Segment Start: SUPPLIED DATA

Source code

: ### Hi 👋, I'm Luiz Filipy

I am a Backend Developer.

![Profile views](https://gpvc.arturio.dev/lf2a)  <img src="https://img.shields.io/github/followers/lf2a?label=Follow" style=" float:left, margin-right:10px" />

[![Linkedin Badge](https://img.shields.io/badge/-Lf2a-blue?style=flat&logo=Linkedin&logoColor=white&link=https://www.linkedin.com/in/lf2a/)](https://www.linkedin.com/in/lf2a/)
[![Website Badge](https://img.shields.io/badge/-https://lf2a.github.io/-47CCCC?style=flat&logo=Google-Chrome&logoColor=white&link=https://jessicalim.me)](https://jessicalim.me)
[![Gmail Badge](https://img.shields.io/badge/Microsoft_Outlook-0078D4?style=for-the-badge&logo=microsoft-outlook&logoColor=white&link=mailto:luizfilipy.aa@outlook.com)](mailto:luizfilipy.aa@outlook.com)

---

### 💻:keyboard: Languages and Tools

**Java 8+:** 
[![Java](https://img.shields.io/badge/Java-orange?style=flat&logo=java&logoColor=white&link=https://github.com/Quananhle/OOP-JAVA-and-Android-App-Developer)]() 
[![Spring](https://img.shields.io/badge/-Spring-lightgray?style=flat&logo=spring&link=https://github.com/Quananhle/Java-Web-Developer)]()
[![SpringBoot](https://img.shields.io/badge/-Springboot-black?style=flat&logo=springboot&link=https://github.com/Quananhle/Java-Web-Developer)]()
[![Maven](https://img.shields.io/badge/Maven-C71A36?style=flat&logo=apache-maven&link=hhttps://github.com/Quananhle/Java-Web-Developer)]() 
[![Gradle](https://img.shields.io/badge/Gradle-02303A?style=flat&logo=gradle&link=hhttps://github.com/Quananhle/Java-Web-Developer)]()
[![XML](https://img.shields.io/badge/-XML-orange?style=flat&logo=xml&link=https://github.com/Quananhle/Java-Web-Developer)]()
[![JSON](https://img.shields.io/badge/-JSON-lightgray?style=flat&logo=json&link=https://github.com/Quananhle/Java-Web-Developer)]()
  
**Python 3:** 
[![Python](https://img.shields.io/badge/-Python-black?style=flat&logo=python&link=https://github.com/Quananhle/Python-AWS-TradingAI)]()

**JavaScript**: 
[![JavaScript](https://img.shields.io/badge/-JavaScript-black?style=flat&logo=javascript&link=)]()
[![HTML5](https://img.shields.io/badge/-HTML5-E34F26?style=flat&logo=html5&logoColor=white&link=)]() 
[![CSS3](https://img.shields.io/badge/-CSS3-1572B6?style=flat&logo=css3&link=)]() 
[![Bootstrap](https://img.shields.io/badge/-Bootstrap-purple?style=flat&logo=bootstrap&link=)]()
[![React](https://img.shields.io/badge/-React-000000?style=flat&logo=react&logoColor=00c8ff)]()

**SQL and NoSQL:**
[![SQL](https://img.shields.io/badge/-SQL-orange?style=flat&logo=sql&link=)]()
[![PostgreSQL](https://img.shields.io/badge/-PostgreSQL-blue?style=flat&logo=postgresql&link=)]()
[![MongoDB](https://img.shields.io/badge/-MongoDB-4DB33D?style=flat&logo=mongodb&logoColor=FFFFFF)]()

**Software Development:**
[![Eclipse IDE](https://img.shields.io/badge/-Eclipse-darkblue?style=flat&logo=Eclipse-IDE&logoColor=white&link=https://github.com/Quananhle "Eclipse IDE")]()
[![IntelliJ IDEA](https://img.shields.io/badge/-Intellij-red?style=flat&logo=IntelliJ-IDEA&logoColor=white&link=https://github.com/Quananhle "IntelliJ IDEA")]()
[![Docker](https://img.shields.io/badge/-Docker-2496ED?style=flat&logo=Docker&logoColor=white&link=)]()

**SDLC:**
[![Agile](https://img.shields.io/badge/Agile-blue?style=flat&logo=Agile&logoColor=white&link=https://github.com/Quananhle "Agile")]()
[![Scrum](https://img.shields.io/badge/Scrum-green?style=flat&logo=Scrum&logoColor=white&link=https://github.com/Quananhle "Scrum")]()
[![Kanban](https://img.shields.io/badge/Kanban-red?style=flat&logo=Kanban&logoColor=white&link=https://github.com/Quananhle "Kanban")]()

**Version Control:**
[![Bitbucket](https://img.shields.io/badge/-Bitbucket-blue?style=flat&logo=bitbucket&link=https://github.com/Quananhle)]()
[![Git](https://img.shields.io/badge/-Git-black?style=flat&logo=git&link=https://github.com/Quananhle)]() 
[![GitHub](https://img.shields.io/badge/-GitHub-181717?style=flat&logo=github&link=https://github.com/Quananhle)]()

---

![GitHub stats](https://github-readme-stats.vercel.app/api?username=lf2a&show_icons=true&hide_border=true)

Segment End: SUPPLIED DATA

→ **PROBLEM STATEMENT**
Line by line, repeat the listing exactly as written.

→ **WRITTEN RESPONSE**
Source code

: ### Hi 👋, I'm Luiz Filipy

I am a Backend Developer.

![Profile views](https://gpvc.arturio.dev/lf2a)  <img src="https://img.shields.io/github/followers/lf2a?label=Follow" style=" float:left, margin-right:10px" />

[![Linkedin Badge](https://img.shields.io/badge/-Lf2a-blue?style=flat&logo=Linkedin&logoColor=white&link=https://www.linkedin.com/in/lf2a/)](https://www.linkedin.com/in/lf2a/)
[![Website Badge](https://img.shields.io/badge/-https://lf2a.github.io/-47CCCC?style=flat&logo=Google-Chrome&logoColor=white&link=https://jessicalim.me)](https://jessicalim.me)
[![Gmail Badge](https://img.shields.io/badge/Microsoft_Outlook-0078D4?style=for-the-badge&logo=microsoft-outlook&logoColor=white&link=mailto:luizfilipy.aa@outlook.com)](mailto:luizfilipy.aa@outlook.com)

---

### 💻:keyboard: Languages and Tools

**Java 8+:** 
[![Java](https://img.shields.io/badge/Java-orange?style=flat&logo=java&logoColor=white&link=https://github.com/Quananhle/OOP-JAVA-and-Android-App-Developer)]() 
[![Spring](https://img.shields.io/badge/-Spring-lightgray?style=flat&logo=spring&link=https://github.com/Quananhle/Java-Web-Developer)]()
[![SpringBoot](https://img.shields.io/badge/-Springboot-black?style=flat&logo=springboot&link=https://github.com/Quananhle/Java-Web-Developer)]()
[![Maven](https://img.shields.io/badge/Maven-C71A36?style=flat&logo=apache-maven&link=hhttps://github.com/Quananhle/Java-Web-Developer)]() 
[![Gradle](https://img.shields.io/badge/Gradle-02303A?style=flat&logo=gradle&link=hhttps://github.com/Quananhle/Java-Web-Developer)]()
[![XML](https://img.shields.io/badge/-XML-orange?style=flat&logo=xml&link=https://github.com/Quananhle/Java-Web-Developer)]()
[![JSON](https://img.shields.io/badge/-JSON-lightgray?style=flat&logo=json&link=https://github.com/Quananhle/Java-Web-Developer)]()
  
**Python 3:** 
[![Python](https://img.shields.io/badge/-Python-black?style=flat&logo=python&link=https://github.com/Quananhle/Python-AWS-TradingAI)]()

**JavaScript**: 
[![JavaScript](https://img.shields.io/badge/-JavaScript-black?style=flat&logo=javascript&link=)]()
[![HTML5](https://img.shields.io/badge/-HTML5-E34F26?style=flat&logo=html5&logoColor=white&link=)]() 
[![CSS3](https://img.shields.io/badge/-CSS3-1572B6?style=flat&logo=css3&link=)]() 
[![Bootstrap](https://img.shields.io/badge/-Bootstrap-purple?style=flat&logo=bootstrap&link=)]()
[![React](https://img.shields.io/badge/-React-000000?style=flat&logo=react&logoColor=00c8ff)]()

**SQL and NoSQL:**
[![SQL](https://img.shields.io/badge/-SQL-orange?style=flat&logo=sql&link=)]()
[![PostgreSQL](https://img.shields.io/badge/-PostgreSQL-blue?style=flat&logo=postgresql&link=)]()
[![MongoDB](https://img.shields.io/badge/-MongoDB-4DB33D?style=flat&logo=mongodb&logoColor=FFFFFF)]()

**Software Development:**
[![Eclipse IDE](https://img.shields.io/badge/-Eclipse-darkblue?style=flat&logo=Eclipse-IDE&logoColor=white&link=https://github.com/Quananhle "Eclipse IDE")]()
[![IntelliJ IDEA](https://img.shields.io/badge/-Intellij-red?style=flat&logo=IntelliJ-IDEA&logoColor=white&link=https://github.com/Quananhle "IntelliJ IDEA")]()
[![Docker](https://img.shields.io/badge/-Docker-2496ED?style=flat&logo=Docker&logoColor=white&link=)]()

**SDLC:**
[![Agile](https://img.shields.io/badge/Agile-blue?style=flat&logo=Agile&logoColor=white&link=https://github.com/Quananhle "Agile")]()
[![Scrum](https://img.shields.io/badge/Scrum-green?style=flat&logo=Scrum&logoColor=white&link=https://github.com/Quananhle "Scrum")]()
[![Kanban](https://img.shields.io/badge/Kanban-red?style=flat&logo=Kanban&logoColor=white&link=https://github.com/Quananhle "Kanban")]()

**Version Control:**
[![Bitbucket](https://img.shields.io/badge/-Bitbucket-blue?style=flat&logo=bitbucket&link=https://github.com/Quananhle)]()
[![Git](https://img.shields.io/badge/-Git-black?style=flat&logo=git&link=https://github.com/Quananhle)]() 
[![GitHub](https://img.shields.io/badge/-GitHub-181717?style=flat&logo=github&link=https://github.com/Quananhle)]()

---

![GitHub stats](https://github-readme-stats.vercel.app/api?username=lf2a&show_icons=true&hide_border=true)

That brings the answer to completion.